Records to process START
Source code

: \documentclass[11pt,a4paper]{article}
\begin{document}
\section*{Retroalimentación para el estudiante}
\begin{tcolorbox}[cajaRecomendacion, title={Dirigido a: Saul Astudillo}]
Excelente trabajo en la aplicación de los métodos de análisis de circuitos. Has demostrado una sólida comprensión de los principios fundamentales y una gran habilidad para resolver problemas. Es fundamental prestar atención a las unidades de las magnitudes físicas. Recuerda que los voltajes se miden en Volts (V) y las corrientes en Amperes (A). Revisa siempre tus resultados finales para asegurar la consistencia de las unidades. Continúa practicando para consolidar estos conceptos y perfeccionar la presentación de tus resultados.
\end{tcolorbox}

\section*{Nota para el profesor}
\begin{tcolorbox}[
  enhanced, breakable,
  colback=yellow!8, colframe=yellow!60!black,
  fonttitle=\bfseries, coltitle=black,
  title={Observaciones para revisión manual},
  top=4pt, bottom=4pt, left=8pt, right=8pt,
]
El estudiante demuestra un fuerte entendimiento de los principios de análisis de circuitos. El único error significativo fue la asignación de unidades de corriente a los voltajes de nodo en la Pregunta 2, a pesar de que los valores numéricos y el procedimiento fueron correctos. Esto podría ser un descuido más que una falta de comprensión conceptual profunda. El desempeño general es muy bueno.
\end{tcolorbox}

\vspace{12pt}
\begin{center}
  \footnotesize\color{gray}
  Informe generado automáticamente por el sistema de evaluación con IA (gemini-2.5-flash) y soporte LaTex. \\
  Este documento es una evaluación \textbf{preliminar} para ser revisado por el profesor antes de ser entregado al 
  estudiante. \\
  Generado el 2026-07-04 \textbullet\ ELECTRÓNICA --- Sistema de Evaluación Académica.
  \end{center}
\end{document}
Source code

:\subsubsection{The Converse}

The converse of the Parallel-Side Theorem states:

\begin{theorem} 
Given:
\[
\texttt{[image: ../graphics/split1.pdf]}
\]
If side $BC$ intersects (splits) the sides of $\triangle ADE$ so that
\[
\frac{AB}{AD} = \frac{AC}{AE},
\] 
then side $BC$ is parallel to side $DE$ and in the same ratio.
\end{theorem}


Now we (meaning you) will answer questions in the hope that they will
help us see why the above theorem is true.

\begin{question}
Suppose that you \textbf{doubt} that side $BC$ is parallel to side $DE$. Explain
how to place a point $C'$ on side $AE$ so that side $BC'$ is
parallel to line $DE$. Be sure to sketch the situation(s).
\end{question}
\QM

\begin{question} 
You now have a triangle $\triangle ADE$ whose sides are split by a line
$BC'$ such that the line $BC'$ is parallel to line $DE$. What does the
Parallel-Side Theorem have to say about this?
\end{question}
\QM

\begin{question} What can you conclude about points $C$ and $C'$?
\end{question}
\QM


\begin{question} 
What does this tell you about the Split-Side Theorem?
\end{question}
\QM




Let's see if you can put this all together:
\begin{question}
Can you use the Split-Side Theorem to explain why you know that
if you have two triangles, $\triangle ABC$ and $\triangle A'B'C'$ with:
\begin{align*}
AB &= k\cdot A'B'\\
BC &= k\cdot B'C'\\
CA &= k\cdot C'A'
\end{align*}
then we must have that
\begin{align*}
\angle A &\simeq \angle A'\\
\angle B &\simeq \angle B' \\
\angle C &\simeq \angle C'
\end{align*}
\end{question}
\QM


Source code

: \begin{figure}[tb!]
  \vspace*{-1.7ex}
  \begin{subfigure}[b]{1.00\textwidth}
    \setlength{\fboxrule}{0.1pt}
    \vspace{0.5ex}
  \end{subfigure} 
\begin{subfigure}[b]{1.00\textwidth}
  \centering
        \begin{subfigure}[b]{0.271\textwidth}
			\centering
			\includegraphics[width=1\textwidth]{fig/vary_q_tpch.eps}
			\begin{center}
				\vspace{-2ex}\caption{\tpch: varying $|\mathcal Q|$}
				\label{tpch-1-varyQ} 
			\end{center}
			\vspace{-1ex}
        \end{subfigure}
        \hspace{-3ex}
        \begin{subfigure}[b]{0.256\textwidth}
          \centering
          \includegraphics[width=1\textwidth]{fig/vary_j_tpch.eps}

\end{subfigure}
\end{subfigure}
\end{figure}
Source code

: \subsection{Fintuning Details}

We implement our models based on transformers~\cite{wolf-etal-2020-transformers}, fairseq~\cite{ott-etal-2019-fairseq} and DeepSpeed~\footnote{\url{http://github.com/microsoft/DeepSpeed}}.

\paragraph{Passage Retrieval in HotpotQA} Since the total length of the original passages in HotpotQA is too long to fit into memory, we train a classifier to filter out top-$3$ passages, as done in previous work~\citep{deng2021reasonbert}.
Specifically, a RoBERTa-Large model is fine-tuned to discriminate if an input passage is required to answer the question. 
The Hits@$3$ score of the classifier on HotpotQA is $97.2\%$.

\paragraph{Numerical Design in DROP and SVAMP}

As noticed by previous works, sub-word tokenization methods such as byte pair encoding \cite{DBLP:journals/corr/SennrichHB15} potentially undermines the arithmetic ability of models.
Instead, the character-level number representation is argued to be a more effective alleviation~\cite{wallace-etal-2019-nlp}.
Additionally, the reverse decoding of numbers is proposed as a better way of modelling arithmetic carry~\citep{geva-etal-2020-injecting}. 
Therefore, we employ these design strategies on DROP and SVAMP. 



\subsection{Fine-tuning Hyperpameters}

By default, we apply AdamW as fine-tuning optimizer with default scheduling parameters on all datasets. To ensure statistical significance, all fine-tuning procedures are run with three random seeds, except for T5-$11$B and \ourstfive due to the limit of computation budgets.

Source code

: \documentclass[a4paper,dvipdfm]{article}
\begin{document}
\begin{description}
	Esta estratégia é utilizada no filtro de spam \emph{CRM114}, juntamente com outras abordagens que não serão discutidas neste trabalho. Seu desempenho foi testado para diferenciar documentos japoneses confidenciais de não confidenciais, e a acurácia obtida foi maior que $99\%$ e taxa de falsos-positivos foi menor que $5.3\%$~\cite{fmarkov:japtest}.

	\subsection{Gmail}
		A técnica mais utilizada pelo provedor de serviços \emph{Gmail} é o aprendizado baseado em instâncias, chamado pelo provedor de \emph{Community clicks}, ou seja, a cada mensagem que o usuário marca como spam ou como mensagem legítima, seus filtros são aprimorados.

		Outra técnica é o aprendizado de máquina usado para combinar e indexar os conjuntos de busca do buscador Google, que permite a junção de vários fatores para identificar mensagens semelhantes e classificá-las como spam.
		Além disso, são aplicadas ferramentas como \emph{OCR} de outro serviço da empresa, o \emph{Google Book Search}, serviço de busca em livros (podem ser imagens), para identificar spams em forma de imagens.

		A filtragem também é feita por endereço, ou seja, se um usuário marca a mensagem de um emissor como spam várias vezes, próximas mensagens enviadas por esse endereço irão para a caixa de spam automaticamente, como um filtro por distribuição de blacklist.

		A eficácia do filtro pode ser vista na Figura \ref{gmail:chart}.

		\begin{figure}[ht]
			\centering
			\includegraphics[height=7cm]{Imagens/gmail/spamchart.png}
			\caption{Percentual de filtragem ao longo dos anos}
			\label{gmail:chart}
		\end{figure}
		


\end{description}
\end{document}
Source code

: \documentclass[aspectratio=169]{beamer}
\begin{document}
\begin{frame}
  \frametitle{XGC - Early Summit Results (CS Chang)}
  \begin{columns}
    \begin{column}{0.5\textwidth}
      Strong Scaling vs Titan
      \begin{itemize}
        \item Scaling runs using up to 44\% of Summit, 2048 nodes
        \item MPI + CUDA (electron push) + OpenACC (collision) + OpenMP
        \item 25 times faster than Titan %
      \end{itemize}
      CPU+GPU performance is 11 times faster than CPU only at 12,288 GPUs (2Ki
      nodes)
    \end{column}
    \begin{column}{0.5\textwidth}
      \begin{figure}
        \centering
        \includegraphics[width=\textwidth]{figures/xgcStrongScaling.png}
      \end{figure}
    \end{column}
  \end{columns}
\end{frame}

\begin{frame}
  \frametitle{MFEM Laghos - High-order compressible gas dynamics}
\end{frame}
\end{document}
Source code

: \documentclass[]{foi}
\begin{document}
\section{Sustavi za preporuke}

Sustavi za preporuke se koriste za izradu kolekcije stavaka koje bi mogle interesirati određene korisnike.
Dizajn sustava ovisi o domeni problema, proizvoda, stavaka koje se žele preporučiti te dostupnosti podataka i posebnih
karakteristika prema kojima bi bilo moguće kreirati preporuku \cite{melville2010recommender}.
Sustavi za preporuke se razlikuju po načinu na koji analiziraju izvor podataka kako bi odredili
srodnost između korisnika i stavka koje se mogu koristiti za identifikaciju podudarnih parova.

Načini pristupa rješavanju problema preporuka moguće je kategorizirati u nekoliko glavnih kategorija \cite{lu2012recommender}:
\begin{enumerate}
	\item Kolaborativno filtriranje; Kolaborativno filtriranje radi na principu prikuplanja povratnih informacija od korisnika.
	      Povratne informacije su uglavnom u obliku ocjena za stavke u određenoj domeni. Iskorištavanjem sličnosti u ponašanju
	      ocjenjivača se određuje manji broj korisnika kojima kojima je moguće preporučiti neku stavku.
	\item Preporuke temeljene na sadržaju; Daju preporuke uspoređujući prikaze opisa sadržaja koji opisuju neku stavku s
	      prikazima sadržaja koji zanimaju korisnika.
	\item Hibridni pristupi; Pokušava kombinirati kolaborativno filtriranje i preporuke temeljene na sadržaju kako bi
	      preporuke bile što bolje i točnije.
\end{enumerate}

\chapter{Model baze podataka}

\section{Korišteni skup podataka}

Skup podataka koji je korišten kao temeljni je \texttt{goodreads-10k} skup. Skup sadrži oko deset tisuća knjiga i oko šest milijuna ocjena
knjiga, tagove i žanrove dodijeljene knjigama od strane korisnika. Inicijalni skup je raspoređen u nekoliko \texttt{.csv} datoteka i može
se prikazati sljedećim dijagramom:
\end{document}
Records to process END
Your assignment => Say how many lines above hold "neku", and nothing else.

Completed exercise => 2